§ Directions for this task
Don't include any picture when you restate the data word for word.

[Source texts of formatted documents]

=== Section Start ===

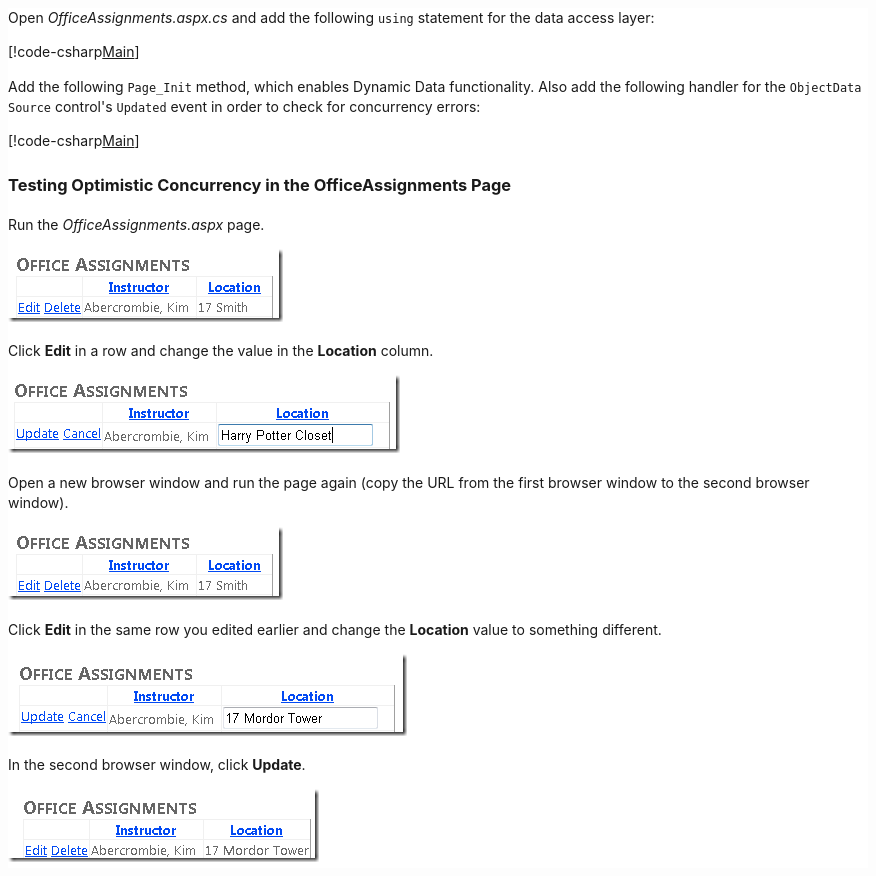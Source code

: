 Open *OfficeAssignments.aspx.cs* and add the following `using` statement for the data access layer:

[!code-csharp[Main](handling-concurrency-with-the-entity-framework-in-an-asp-net-web-application/samples/sample14.cs)]

Add the following `Page_Init` method, which enables Dynamic Data functionality. Also add the following handler for the `ObjectDataSource` control's `Updated` event in order to check for concurrency errors:

[!code-csharp[Main](handling-concurrency-with-the-entity-framework-in-an-asp-net-web-application/samples/sample15.cs)]

### Testing Optimistic Concurrency in the OfficeAssignments Page

Run the *OfficeAssignments.aspx* page.

[![Image10](handling-concurrency-with-the-entity-framework-in-an-asp-net-web-application/_static/image32.png)](handling-concurrency-with-the-entity-framework-in-an-asp-net-web-application/_static/image31.png)

Click **Edit** in a row and change the value in the **Location** column.

[![Image11](handling-concurrency-with-the-entity-framework-in-an-asp-net-web-application/_static/image34.png)](handling-concurrency-with-the-entity-framework-in-an-asp-net-web-application/_static/image33.png)

Open a new browser window and run the page again (copy the URL from the first browser window to the second browser window).

[![Image10](handling-concurrency-with-the-entity-framework-in-an-asp-net-web-application/_static/image36.png)](handling-concurrency-with-the-entity-framework-in-an-asp-net-web-application/_static/image35.png)

Click **Edit** in the same row you edited earlier and change the **Location** value to something different.

[![Image12](handling-concurrency-with-the-entity-framework-in-an-asp-net-web-application/_static/image38.png)](handling-concurrency-with-the-entity-framework-in-an-asp-net-web-application/_static/image37.png)

In the second browser window, click **Update**.

[![Image13](handling-concurrency-with-the-entity-framework-in-an-asp-net-web-application/_static/image40.png)](handling-concurrency-with-the-entity-framework-in-an-asp-net-web-application/_static/image39.png)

=== Section End ===

§ The completed task
Source code

: Open *OfficeAssignments.aspx.cs* and add the following `using` statement for the data access layer:

[!code-csharp[Main](handling-concurrency-with-the-entity-framework-in-an-asp-net-web-application/samples/sample14.cs)]

Add the following `Page_Init` method, which enables Dynamic Data functionality. Also add the following handler for the `ObjectDataSource` control's `Updated` event in order to check for concurrency errors:

[!code-csharp[Main](handling-concurrency-with-the-entity-framework-in-an-asp-net-web-application/samples/sample15.cs)]

### Testing Optimistic Concurrency in the OfficeAssignments Page

Run the *OfficeAssignments.aspx* page.

[![Image10](handling-concurrency-with-the-entity-framework-in-an-asp-net-web-application/_static/image32.png)](handling-concurrency-with-the-entity-framework-in-an-asp-net-web-application/_static/image31.png)

Click **Edit** in a row and change the value in the **Location** column.

[![Image11](handling-concurrency-with-the-entity-framework-in-an-asp-net-web-application/_static/image34.png)](handling-concurrency-with-the-entity-framework-in-an-asp-net-web-application/_static/image33.png)

Open a new browser window and run the page again (copy the URL from the first browser window to the second browser window).

[![Image10](handling-concurrency-with-the-entity-framework-in-an-asp-net-web-application/_static/image36.png)](handling-concurrency-with-the-entity-framework-in-an-asp-net-web-application/_static/image35.png)

Click **Edit** in the same row you edited earlier and change the **Location** value to something different.

[![Image12](handling-concurrency-with-the-entity-framework-in-an-asp-net-web-application/_static/image38.png)](handling-concurrency-with-the-entity-framework-in-an-asp-net-web-application/_static/image37.png)

In the second browser window, click **Update**.

[![Image13](handling-concurrency-with-the-entity-framework-in-an-asp-net-web-application/_static/image40.png)](handling-concurrency-with-the-entity-framework-in-an-asp-net-web-application/_static/image39.png)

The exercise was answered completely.